Молодые охотники, что недавно с восторгом внимали речам Бора, потупив взоры, молча унесли его бесчувственное тело. Никто не посмел бросить Грому вызов. Раскол был подавлен. Власть вождя была подтверждена самым железным аргументом.

Но цена этой победы витала в воздухе, тяжелее тумана. В стойбище воцарилась гнетущая, стыдливая тишина. Пиршества не было. Люди тихо расходились по своим шалашам, избегая смотреть друг другу в глаза.

Гром ушел к лесному ручью, что струился неподалеку от пещеры. Он опустился на колени и сунул руки в ледяную воду. Алая взвесь тут же окрасила поток в розовый цвет, растеклась причудливыми облаками и уплыла вниз по течению. Боль от укуса пылала огнем, каждый вздох отдавался ноющей тяжестью в ребрах.

Он зачерпнул воды, пытаясь смыть с лица кровь и пот, и заглянул в свое отражение, колышущееся на поверхности.
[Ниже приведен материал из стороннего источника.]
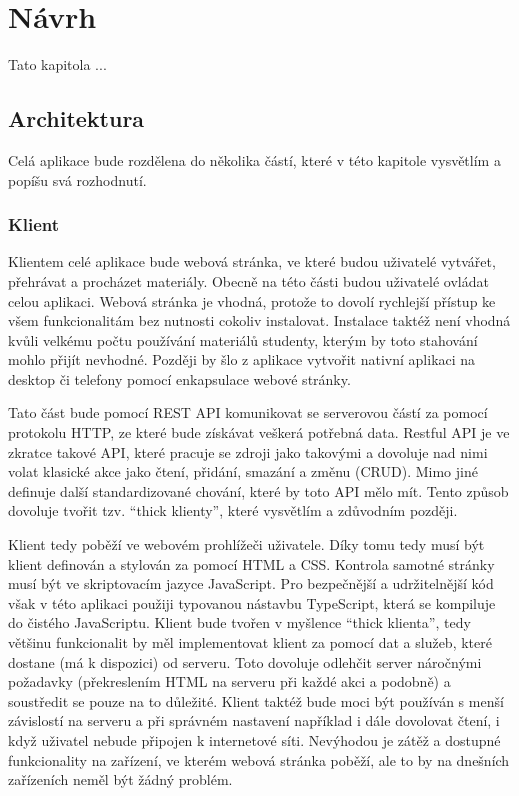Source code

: \chapter{Návrh}

\begin{chapterabstract}
Tato kapitola ...
\end{chapterabstract}

\section{Architektura}

Celá aplikace bude rozdělena do několika částí, které v této kapitole vysvětlím a popíšu svá rozhodnutí.

\subsection{Klient}\label{text:navrh/klient}

Klientem celé aplikace bude webová stránka, ve které budou uživatelé vytvářet, přehrávat a procházet materiály. 
Obecně na této části budou uživatelé ovládat celou aplikaci.
Webová stránka je vhodná, protože to dovolí rychlejší přístup ke všem funkcionalitám bez nutnosti cokoliv instalovat.
Instalace taktéž není vhodná kvůli velkému počtu používání materiálů studenty, kterým by toto stahování mohlo přijít nevhodné.
Později by šlo z aplikace vytvořit nativní aplikaci na desktop či telefony pomocí enkapsulace webové stránky.

Tato část bude pomocí REST API komunikovat se serverovou částí za pomocí protokolu HTTP, ze které bude získávat veškerá potřebná data.
Restful API je ve zkratce takové API, které pracuje se zdroji jako takovými a dovoluje nad nimi volat klasické akce jako čtení, přidání, smazání a změnu (CRUD).
Mimo jiné definuje další standardizované chování, které by toto API mělo mít.
Tento způsob dovoluje tvořit tzv. \enquote{thick klienty}, které vysvětlím a zdůvodním později.

Klient tedy poběží ve webovém prohlížeči uživatele.
Díky tomu tedy musí být klient definován a stylován za pomocí HTML a CSS.
Kontrola samotné stránky musí být ve skriptovacím jazyce JavaScript.
Pro bezpečnější a udržitelnější kód však v této aplikaci použiji typovanou nástavbu TypeScript, která se kompiluje do čistého JavaScriptu.
Klient bude tvořen v myšlence \enquote{thick klienta}, tedy většinu funkcionalit by měl implementovat klient za pomocí dat a služeb, které dostane (má k dispozici) od serveru.
Toto dovoluje odlehčit server náročnými požadavky (překreslením HTML na serveru při každé akci a podobně) a soustředit se pouze na to důležité.
Klient taktéž bude moci být používán s menší závislostí na serveru a při správném nastavení například i dále dovolovat čtení, i když uživatel nebude připojen k internetové síti.
Nevýhodou je zátěž a dostupné funkcionality na zařízení, ve kterém webová stránka poběží, ale to by na dnešních zařízeních neměl být žádný problém.

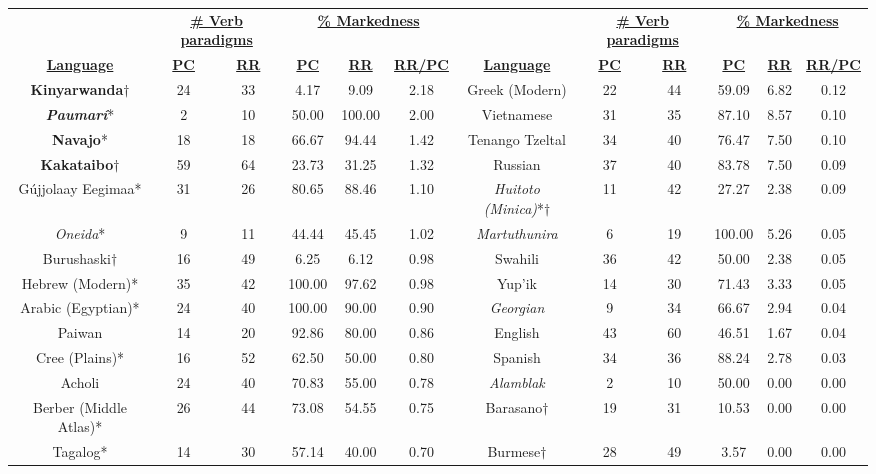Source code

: \begin{tabular}{cccccccccccc}
 & \multicolumn{2}{c}{\underline{\textbf{\# Verb paradigms}}} & \multicolumn{3}{c}{\underline{\textbf{\% Markedness}}} & & \multicolumn{2}{c}{\underline{\textbf{\# Verb paradigms}}} & \multicolumn{3}{c}{\underline{\textbf{\% Markedness}}} \\
\underline{\textbf{Language}} & \underline{\textbf{PC}} & \underline{\textbf{RR}} & \underline{\textbf{PC}} & \underline{\textbf{RR}} & \underline{\textbf{RR/PC}} & \underline{\textbf{Language}} & \underline{\textbf{PC}} & \underline{\textbf{RR}} & \underline{\textbf{PC}} & \underline{\textbf{RR}} & \underline{\textbf{RR/PC}} \\
\textbf{Kinyarwanda}$\dagger$ & 24 & 33 & 4.17 & 9.09 & 2.18 & Greek (Modern) & 22 & 44 & 59.09 & 6.82 & 0.12 \\
\emph{\textbf{Paumarí}}* & 2 & 10 & 50.00 & 100.00 & 2.00 & Vietnamese & 31 & 35 & 87.10 & 8.57 & 0.10 \\
\textbf{Navajo}* & 18 & 18 & 66.67 & 94.44 & 1.42 & Tenango Tzeltal & 34 & 40 & 76.47 & 7.50 & 0.10 \\
\textbf{Kakataibo}$\dagger$ & 59 & 64 & 23.73 & 31.25 & 1.32 & Russian & 37 & 40 & 83.78 & 7.50 & 0.09 \\
Gújjolaay Eegimaa* & 31 & 26 & 80.65 & 88.46 & 1.10 & \emph{Huitoto (Minica)}*$\dagger$ & 11 & 42 & 27.27 & 2.38 & 0.09 \\
\emph{Oneida}* & 9 & 11 & 44.44 & 45.45 & 1.02 & \emph{Martuthunira} & 6 & 19 & 100.00 & 5.26 & 0.05 \\
Burushaski$\dagger$ & 16 & 49 & 6.25 & 6.12 & 0.98 & Swahili & 36 & 42 & 50.00 & 2.38 & 0.05 \\
Hebrew (Modern)* & 35 & 42 & 100.00 & 97.62 & 0.98 & Yup'ik & 14 & 30 & 71.43 & 3.33 & 0.05 \\
Arabic (Egyptian)* & 24 & 40 & 100.00 & 90.00 & 0.90 & \emph{Georgian} & 9 & 34 & 66.67 & 2.94 & 0.04 \\
Paiwan & 14 & 20 & 92.86 & 80.00 & 0.86 & English & 43 & 60 & 46.51 & 1.67 & 0.04 \\
Cree (Plains)* & 16 & 52 & 62.50 & 50.00 & 0.80 & Spanish & 34 & 36 & 88.24 & 2.78 & 0.03 \\
Acholi & 24 & 40 & 70.83 & 55.00 & 0.78 & \emph{Alamblak} & 2 & 10 & 50.00 & 0.00 & 0.00 \\
Berber (Middle Atlas)* & 26 & 44 & 73.08 & 54.55 & 0.75 & Barasano$\dagger$ & 19 & 31 & 10.53 & 0.00 & 0.00 \\
Tagalog* & 14 & 30 & 57.14 & 40.00 & 0.70 & Burmese$\dagger$ & 28 & 49 & 3.57 & 0.00 & 0.00 \\

\end{tabular}
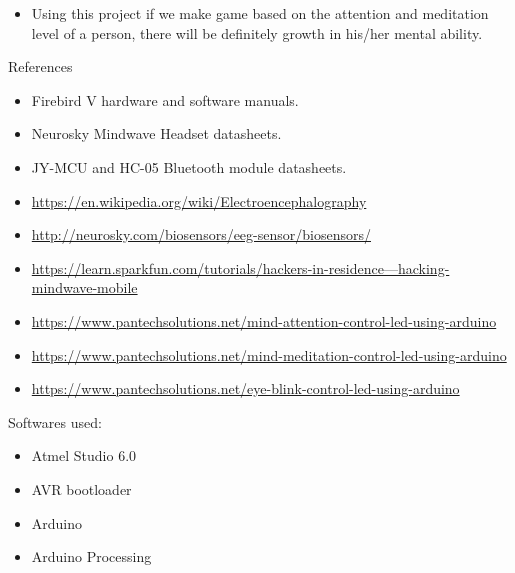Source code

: \documentclass[14pt]{article}
\begin{document}
\begin{itemize}
	\item Using this project if we make game based on the attention and meditation level of a person, there will be definitely growth in his/her mental ability.
\end{itemize}

\break

\begin{center}
{\Huge References}
\end{center}

\begin{itemize}
	\item Firebird V hardware and software manuals.
	\item Neurosky Mindwave Headset datasheets.
	\item JY-MCU and HC-05 Bluetooth module datasheets.
	\item \href{https://en.wikipedia.org/wiki/Electroencephalography}{https://en.wikipedia.org/wiki/Electroencephalography}
	\item \href{http://neurosky.com/biosensors/eeg-sensor/biosensors/}{http://neurosky.com/biosensors/eeg-sensor/biosensors/}
	\item \href{https://learn.sparkfun.com/tutorials/hackers-in-residence---hacking-mindwave-mobile}{https://learn.sparkfun.com/tutorials/hackers-in-residence---hacking-mindwave-mobile}
	\item \href{https://www.pantechsolutions.net/mind-attention-control-led-using-arduino}{https://www.pantechsolutions.net/mind-attention-control-led-using-arduino}
	\item \href{https://www.pantechsolutions.net/mind-meditation-control-led-using-arduino}{https://www.pantechsolutions.net/mind-meditation-control-led-using-arduino}
	\item \href{https://www.pantechsolutions.net/eye-blink-control-led-using-arduino}{https://www.pantechsolutions.net/eye-blink-control-led-using-arduino}
\end{itemize}
\hspace{15pt}

\begin{center}
	{\Huge Softwares used:}
\end{center}
\begin{itemize}
	\item Atmel Studio 6.0
	\item AVR bootloader
	\item Arduino
	\item Arduino Processing
\end{itemize}
\end{document}
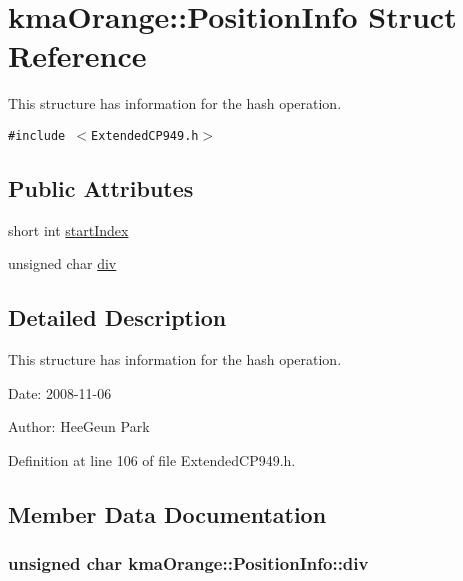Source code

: \hypertarget{structkmaOrange_1_1PositionInfo}{
\section{kmaOrange::PositionInfo Struct Reference}
\label{structkmaOrange_1_1PositionInfo}
}
This structure has information for the hash operation.  


{\tt \#include $<$ExtendedCP949.h$>$}

\subsection*{Public Attributes}
\begin{CompactItemize}
\item 
short int \hyperlink{structkmaOrange_1_1PositionInfo_890ea41d70e77e218957b8365ce24550}{startIndex}
\item 
unsigned char \hyperlink{structkmaOrange_1_1PositionInfo_d7b4003f5ec35f39bee52eea68263105}{div}
\end{CompactItemize}


\subsection{Detailed Description}
This structure has information for the hash operation. 

\begin{Desc}
\item[Date:]2008-11-06 \end{Desc}
\begin{Desc}
\item[Author:]HeeGeun Park \end{Desc}


Definition at line 106 of file ExtendedCP949.h.

\subsection{Member Data Documentation}
\hypertarget{structkmaOrange_1_1PositionInfo_d7b4003f5ec35f39bee52eea68263105}{
\subsubsection[{div}]{\setlength{\rightskip}{0pt plus 5cm}unsigned char {\bf kmaOrange::PositionInfo::div}}}
\label{structkmaOrange_1_1PositionInfo_d7b4003f5ec35f39bee52eea68263105}




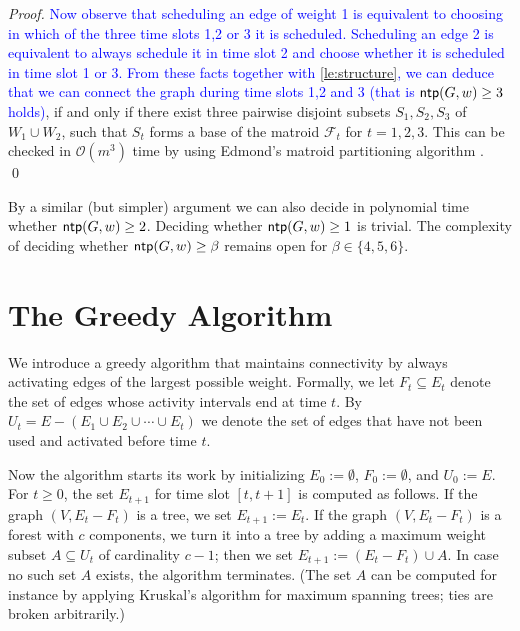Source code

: \documentclass[runningheads]{llncs}
\newcommand{\bigO}{\mathcal{O}}
\DeclareMathOperator{\ntp}{\text{\sf ntp}}
\newcommand{\greedy}{\text{\sf Greedy}}
\newcommand{\lasse}[1]{\textcolor{blue}{#1}}
\begin{document}
\begin{proof}
\lasse{Now observe that scheduling an edge of weight 1 is equivalent to choosing in which of the three time slots 1,2 or 3 it is scheduled. Scheduling an edge 2 is equivalent to always schedule it in time slot 2 and choose whether it is scheduled in time slot 1 or 3. From these facts together with \cref{le:structure}, we can deduce that we can connect the graph during time slots 1,2 and 3 (that is $\ntp(G,w)\ge3$ holds)}, if and only if there exist three pairwise disjoint subsets
$S_1,S_2,S_3$ of $W_1 \cup W_2$, such that $S_t$ forms a base of the matroid $\mathcal{F}_t$ for $t=1,2,3$.
This can be checked in $\bigO(m^3)$ time by using Edmond's matroid partitioning algorithm \cite{edmonds1965minimum}.
\qed
\end{proof}

By a similar (but simpler) argument we can also decide in polynomial time whether $\ntp(G,w)\ge2$.
Deciding whether $\ntp(G,w)\ge1$ is trivial.
The complexity of deciding whether $\ntp(G,w)\ge\beta$ remains open for $\beta\in\{4,5,6\}$.


\section{The Greedy Algorithm}
\label{sec:greedy}
We introduce a greedy algorithm that maintains connectivity by always
activating edges of the largest possible weight.
Formally, we let $F_t\subseteq E_t$ denote the set of edges whose activity intervals 
end at time $t$.
By $U_t=E-(E_1\cup E_2\cup\cdots\cup E_t)$ we denote the set of edges that have not been 
used and activated before time $t$.

Now the {\greedy} algorithm starts its work by initializing 
$E_0:=\emptyset$, $F_0:=\emptyset$, and $U_0:=E$.
For $t\ge0$, the set $E_{t+1}$ for time slot $[t,t+1]$ is computed as follows.
If the graph $(V,E_t-F_t)$ is a tree, we set $E_{t+1}:=E_t$.
If the graph $(V,E_t-F_t)$ is a forest with $c$ components, we turn it into 
a tree by adding a maximum weight subset $A\subseteq U_t$ of cardinality $c-1$;
then we set $E_{t+1}:=(E_t-F_t)\cup A$.
In case no such set $A$ exists, the {\greedy} algorithm terminates.
(The set $A$ can be computed for instance by applying Kruskal's algorithm for 
maximum spanning trees; ties are broken arbitrarily.)
\end{document}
На него смотрел не вождь. На него смотрело изможденное, исступленное лицо незнакомца с безумными глазами, разбитой губой и чужими чертами. В этом лице не было ни мудрости, ни силы – только усталость, горечь и следы чужой крови.

«Круг, – пронеслось в его голове. – Вечный, проклятый круг».

Чтобы выжить, нужно быть жестоким. Чтобы добыть мясо, нужно убить зверя. Чтобы сохранить единство, нужно сломать кости соплеменнику. Жестокость порождает страх. Страх порождает ненависть. Ненависть Бора и его сторонников никуда не делась – она ушла вглубь, как подкожный нарыв, чтобы созреть и прорваться с новой силой. А чтобы подавить ее снова, потребуется новая, еще большая жестокость. И так до конца. Пока они не перебьют друг друга, как звери в загоне.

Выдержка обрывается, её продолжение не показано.